#### DATA ####
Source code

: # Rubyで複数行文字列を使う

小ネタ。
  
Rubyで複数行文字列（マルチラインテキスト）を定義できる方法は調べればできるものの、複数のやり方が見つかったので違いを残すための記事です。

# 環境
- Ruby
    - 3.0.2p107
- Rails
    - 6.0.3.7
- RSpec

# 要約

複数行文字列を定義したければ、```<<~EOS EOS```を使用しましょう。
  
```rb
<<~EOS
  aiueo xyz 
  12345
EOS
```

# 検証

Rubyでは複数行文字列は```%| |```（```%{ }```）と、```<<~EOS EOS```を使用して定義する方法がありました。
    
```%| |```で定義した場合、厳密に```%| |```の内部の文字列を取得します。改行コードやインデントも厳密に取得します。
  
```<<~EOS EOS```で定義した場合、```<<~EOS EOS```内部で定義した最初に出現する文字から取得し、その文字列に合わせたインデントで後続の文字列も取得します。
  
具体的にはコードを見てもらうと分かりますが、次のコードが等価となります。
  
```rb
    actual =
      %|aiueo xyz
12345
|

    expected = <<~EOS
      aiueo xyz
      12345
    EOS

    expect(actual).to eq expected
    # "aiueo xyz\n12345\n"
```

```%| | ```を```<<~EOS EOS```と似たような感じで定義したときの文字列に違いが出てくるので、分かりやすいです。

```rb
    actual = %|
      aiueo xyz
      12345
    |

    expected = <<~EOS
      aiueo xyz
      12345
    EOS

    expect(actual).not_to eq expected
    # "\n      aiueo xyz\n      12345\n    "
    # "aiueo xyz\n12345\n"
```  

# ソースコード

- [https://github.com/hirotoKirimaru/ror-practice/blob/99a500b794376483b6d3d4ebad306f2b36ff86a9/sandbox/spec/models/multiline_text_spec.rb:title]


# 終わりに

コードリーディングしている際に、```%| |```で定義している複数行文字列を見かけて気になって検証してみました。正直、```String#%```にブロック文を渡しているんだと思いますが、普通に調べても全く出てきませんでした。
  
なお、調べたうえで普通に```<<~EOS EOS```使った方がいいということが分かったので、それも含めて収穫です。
####
#### DATA ####
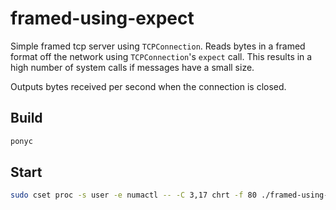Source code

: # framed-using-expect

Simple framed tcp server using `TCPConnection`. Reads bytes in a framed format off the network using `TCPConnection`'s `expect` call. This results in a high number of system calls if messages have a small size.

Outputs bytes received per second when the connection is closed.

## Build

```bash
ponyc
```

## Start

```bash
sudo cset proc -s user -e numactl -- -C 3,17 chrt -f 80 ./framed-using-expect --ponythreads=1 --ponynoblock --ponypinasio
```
####
When a line in the data contains the string "actual", copy that line.

OUTPUT OF THE TASK:
    actual =
    expect(actual).to eq expected
    actual = %|
    expect(actual).not_to eq expected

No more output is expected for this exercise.